Ulysse reconnaissant Achille parmi les filles de Lycomède illustre une scène tirée d’un poème antique relatant la vie du héros Achille.
Pour empêcher son fils de partir à la guerre de Troie — où il est destiné à périr — sa mère le déguise en jeune fille et le cache à la cour du roi Lycomède. Dans cette scène, le marchand coiffé d’un turban clair, qui présente des objets précieux, est le rusé Ulysse. Il a mêlé des armes aux vases, bijoux et étoffes. Seul Achille repère l’épée, trahissant ainsi sa nature guerrière.
Dans l’art d’Artemisia, les taches de lumière guident le spectateur vers les éléments clé de la narration.




Scènes mythologiques et portraits : les thèmes privilégiés par Artemisia
Thèmes bibliques et mythologiques
Puisant son inspiration dans des thèmes bibliques et mythologiques, Artemisia met en avant des héroïnes capables de triompher de la domination masculine par l’intelligence ou la ruse.

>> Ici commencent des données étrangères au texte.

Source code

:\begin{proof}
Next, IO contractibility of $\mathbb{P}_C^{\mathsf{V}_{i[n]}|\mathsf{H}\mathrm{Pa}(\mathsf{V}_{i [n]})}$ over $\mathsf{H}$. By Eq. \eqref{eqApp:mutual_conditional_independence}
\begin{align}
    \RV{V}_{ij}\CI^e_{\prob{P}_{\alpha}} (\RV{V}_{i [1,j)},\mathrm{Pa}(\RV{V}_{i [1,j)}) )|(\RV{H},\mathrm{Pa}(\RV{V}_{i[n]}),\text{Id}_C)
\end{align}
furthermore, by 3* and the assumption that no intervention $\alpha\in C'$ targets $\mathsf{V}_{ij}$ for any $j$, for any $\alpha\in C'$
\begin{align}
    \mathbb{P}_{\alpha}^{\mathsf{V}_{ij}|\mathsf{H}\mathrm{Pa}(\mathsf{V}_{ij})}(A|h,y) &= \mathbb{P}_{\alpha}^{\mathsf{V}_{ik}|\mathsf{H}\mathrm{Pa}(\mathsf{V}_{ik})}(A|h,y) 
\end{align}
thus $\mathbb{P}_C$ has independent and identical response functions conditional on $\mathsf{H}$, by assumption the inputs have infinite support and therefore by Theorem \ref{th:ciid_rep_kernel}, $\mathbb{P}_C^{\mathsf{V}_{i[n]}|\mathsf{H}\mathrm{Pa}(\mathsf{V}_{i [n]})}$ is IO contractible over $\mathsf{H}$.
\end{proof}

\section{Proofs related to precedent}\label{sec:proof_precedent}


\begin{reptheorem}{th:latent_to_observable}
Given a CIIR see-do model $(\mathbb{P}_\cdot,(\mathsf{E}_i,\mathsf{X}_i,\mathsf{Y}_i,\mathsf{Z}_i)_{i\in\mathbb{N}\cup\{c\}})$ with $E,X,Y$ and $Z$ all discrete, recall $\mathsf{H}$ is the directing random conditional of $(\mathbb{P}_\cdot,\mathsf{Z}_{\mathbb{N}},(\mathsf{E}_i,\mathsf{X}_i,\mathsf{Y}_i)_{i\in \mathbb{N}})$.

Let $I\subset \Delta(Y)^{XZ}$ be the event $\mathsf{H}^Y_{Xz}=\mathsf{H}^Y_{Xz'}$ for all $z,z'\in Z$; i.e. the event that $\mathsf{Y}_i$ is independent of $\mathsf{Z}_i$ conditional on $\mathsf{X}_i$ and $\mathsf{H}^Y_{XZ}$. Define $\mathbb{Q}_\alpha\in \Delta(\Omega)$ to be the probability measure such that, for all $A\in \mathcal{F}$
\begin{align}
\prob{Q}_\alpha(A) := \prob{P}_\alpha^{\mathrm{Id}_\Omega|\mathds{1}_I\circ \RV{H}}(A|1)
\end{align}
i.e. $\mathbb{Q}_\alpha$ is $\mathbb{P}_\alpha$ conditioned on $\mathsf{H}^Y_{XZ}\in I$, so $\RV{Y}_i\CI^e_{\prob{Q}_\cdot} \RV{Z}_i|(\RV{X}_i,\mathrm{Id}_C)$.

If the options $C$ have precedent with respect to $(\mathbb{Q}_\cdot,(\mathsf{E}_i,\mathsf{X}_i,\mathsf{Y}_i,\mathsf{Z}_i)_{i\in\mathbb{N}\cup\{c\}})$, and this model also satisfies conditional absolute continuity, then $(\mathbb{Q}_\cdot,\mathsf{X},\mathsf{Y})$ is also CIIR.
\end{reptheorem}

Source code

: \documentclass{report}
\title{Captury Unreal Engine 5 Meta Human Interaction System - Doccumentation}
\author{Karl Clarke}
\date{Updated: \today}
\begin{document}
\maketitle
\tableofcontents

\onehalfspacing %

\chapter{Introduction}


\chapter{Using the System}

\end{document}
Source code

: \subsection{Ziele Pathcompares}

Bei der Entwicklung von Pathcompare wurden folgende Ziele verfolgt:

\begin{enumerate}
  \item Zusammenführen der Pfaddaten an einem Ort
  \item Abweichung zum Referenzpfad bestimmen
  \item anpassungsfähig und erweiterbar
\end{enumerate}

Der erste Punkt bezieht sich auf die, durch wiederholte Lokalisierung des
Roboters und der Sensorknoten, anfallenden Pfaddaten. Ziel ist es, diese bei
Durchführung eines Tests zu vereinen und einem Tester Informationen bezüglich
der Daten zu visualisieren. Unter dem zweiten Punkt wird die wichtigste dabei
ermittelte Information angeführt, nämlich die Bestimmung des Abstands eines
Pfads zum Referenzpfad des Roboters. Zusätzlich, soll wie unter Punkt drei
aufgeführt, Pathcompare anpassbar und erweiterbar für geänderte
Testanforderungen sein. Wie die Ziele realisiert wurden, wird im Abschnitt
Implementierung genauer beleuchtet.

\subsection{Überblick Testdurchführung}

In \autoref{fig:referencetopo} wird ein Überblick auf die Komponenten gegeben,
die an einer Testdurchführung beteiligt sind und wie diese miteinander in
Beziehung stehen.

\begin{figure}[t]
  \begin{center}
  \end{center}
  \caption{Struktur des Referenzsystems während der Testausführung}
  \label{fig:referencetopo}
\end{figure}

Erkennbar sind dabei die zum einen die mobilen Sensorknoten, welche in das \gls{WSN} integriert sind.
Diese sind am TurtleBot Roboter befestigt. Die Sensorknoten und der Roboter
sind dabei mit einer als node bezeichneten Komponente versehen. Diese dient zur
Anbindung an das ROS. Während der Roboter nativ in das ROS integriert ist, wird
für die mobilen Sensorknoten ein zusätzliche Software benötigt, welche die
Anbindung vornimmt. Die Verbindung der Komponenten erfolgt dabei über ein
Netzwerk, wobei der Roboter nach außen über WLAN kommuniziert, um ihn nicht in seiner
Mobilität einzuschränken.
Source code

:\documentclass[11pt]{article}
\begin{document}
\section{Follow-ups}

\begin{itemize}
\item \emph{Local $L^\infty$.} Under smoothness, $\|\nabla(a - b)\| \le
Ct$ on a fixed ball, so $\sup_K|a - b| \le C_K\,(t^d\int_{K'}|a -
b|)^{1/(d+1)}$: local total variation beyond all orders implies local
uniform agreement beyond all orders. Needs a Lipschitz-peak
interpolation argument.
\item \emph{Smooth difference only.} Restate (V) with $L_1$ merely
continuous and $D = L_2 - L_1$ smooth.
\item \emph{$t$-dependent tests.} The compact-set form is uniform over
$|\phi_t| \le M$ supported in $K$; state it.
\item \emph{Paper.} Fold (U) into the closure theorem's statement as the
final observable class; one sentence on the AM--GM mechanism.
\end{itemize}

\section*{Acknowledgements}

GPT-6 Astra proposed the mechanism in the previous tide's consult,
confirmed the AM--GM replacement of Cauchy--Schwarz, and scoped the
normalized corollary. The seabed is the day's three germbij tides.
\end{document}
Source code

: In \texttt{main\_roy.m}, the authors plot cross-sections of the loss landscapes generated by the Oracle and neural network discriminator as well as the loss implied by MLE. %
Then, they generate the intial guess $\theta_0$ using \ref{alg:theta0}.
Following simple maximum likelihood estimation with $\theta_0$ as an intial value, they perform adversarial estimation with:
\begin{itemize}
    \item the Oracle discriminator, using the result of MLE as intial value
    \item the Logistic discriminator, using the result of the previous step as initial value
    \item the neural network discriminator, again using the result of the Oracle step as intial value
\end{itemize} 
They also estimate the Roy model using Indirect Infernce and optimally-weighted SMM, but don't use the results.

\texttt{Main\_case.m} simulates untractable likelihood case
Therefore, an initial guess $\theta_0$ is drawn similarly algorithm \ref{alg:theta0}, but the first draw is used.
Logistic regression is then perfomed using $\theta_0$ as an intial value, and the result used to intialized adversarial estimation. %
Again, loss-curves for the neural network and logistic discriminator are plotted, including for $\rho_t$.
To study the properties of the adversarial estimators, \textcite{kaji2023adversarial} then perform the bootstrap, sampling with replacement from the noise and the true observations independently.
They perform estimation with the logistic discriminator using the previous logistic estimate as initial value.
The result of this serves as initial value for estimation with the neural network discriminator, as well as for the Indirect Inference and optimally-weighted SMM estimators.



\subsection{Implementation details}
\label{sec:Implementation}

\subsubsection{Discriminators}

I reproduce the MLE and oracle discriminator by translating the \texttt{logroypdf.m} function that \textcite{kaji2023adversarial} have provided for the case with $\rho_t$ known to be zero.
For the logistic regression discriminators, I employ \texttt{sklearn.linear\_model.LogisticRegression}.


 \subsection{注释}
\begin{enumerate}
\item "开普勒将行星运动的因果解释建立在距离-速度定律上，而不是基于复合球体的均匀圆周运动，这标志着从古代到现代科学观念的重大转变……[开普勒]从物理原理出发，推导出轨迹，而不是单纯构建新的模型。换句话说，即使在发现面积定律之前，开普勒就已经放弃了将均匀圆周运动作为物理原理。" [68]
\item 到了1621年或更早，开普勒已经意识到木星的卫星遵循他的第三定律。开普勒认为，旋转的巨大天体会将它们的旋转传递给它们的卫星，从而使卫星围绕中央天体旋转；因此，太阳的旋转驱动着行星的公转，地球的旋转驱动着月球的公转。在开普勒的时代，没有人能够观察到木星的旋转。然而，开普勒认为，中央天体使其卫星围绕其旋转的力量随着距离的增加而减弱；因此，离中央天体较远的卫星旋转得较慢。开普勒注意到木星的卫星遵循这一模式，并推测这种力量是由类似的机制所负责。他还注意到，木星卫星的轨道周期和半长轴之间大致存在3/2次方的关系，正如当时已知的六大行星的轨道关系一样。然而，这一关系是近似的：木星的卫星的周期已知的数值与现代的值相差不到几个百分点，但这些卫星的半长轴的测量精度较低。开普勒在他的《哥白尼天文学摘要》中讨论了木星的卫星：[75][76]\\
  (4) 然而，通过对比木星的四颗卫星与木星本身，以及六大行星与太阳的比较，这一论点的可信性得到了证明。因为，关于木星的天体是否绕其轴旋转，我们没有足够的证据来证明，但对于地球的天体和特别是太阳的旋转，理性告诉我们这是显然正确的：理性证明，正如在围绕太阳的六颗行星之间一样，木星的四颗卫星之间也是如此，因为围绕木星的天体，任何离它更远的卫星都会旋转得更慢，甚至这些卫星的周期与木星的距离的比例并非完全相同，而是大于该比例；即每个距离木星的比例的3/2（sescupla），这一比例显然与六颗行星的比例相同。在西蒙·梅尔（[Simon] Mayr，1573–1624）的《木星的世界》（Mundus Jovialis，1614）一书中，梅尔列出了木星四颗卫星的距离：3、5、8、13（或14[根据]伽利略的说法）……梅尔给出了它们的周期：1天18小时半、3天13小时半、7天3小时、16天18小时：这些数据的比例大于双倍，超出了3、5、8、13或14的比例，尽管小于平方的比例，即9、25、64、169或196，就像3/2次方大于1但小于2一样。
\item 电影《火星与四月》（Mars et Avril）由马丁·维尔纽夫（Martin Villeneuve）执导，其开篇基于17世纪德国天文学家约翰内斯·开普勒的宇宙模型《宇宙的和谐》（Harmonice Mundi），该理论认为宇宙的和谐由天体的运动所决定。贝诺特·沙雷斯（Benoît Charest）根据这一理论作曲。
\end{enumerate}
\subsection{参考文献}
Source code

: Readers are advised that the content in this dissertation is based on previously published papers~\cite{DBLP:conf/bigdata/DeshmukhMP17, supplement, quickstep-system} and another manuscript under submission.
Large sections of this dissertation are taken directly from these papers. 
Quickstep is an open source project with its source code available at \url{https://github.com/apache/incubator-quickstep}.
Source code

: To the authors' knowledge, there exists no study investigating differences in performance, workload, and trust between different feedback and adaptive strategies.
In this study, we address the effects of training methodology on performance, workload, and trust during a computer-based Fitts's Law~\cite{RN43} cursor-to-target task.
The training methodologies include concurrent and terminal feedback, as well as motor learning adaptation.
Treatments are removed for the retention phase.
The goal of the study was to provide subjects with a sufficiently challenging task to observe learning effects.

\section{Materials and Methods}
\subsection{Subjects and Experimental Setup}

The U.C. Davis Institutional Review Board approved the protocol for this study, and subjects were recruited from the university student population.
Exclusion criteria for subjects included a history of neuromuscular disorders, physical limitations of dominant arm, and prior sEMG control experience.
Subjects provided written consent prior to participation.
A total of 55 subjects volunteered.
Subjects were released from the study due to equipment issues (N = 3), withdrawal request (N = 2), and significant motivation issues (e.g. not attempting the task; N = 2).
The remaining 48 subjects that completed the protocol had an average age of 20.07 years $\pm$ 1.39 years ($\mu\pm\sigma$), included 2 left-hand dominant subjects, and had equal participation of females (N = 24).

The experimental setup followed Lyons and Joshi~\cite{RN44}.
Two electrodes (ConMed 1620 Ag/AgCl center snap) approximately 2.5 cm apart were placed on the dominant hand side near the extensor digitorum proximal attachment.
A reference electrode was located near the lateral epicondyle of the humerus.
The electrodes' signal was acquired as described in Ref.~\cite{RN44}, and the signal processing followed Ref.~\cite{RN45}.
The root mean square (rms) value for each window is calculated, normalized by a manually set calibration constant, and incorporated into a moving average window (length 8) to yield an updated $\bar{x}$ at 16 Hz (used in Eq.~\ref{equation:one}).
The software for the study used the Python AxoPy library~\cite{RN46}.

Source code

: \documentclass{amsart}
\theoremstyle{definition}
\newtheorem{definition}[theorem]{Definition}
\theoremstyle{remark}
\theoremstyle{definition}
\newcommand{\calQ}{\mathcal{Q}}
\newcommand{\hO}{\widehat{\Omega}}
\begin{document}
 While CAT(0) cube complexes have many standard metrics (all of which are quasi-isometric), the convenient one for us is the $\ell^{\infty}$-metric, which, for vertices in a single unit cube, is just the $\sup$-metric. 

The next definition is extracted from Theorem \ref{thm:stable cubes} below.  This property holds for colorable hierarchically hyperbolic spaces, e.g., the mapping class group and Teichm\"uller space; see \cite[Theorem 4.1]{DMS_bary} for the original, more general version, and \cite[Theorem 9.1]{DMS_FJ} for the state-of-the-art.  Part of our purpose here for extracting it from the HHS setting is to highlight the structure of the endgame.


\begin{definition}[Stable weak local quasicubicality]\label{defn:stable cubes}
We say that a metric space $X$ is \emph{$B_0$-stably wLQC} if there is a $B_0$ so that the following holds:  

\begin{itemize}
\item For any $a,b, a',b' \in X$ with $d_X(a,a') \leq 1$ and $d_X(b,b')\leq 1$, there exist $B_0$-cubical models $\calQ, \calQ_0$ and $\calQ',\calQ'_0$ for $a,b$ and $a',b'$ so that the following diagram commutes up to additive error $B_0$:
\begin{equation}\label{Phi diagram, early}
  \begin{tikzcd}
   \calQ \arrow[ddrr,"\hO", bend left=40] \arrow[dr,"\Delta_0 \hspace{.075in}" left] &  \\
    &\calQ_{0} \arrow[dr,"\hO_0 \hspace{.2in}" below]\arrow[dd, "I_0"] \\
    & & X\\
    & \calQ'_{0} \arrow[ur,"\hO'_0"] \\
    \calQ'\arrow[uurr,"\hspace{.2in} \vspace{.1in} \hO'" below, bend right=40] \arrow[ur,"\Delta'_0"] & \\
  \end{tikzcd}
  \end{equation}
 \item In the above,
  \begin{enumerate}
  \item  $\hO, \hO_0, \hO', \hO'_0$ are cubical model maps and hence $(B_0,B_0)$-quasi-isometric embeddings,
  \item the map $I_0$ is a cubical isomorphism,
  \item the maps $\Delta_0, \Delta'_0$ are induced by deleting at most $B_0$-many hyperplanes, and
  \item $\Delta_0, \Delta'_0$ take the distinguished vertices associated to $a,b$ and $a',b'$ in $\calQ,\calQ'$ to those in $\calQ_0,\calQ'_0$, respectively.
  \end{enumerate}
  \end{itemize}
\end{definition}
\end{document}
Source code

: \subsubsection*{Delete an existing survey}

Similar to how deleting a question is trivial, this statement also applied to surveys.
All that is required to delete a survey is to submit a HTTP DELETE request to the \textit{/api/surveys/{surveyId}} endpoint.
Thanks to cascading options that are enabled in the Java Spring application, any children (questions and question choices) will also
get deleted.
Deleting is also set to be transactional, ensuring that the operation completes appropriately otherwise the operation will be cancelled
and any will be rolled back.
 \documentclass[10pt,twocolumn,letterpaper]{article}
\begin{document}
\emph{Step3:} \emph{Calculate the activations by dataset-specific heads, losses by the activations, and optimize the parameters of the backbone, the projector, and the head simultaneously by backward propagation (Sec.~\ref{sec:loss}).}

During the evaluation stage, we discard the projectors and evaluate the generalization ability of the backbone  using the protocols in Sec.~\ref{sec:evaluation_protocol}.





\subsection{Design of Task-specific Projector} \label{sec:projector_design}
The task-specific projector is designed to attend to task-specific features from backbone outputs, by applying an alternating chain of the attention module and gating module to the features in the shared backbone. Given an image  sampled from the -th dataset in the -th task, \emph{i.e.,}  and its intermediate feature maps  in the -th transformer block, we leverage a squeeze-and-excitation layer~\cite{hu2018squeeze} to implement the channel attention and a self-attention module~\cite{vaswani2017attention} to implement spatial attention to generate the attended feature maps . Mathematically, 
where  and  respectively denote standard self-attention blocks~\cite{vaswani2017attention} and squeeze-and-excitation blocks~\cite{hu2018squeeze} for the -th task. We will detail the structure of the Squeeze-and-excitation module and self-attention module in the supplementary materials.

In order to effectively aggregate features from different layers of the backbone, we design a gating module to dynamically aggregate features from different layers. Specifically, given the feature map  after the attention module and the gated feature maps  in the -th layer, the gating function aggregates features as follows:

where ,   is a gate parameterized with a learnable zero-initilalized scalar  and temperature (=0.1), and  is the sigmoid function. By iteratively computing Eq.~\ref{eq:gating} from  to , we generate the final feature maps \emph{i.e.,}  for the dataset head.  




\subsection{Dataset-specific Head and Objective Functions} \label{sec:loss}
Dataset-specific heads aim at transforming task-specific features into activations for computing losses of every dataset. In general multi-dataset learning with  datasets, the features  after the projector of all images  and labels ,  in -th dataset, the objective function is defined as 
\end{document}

Ainsi, dans cet épisode tiré de l’ancien testament, Yaël, princesse juive, propose au chef de l’armée cananéenne, Siséra, de venir se reposer dans sa tente. Cet accueil est un leurre. Elle profite de son sommeil pour le tuer en lui plantant un piquet dans la tête par un ample coup de marteau, entrainant ainsi la victoire d’Israël.
On peut voir dans le traité de la parure de Yaël la tendance de la mode florentine : robe en damas jaune doré, forme du corsage, cheveux relevés. Le visage de celle-ci est un autoportrait de l’artiste.
En résumé, l’artiste joue sur l’inversion des genres : le soldat endormi vulnérable en opposition à la force de la princesse.
C’est également le cas dans Madeleine pénitente.
Dans l’iconographie, Marie-Madeleine est la disciple de Jésus, pécheresse repentie, qui a lavé les pieds du Christ avec ses larmes et les a essuyés avec son épaisse chevelure. Si bien qu’elle est souvent représentée retirée du monde, méditative.
A contrario, Artemisia lui donne ici une pose mélancolique avec la tête qui repose sur son poignet, ses yeux emplis de larmes, son nez rougi et sa robe qui glisse sur son épaule, laissant entrevoir la poitrine sous sa robe.
Malgré le sujet religieux, Artemisia traite le personnage avec beaucoup de sensualité.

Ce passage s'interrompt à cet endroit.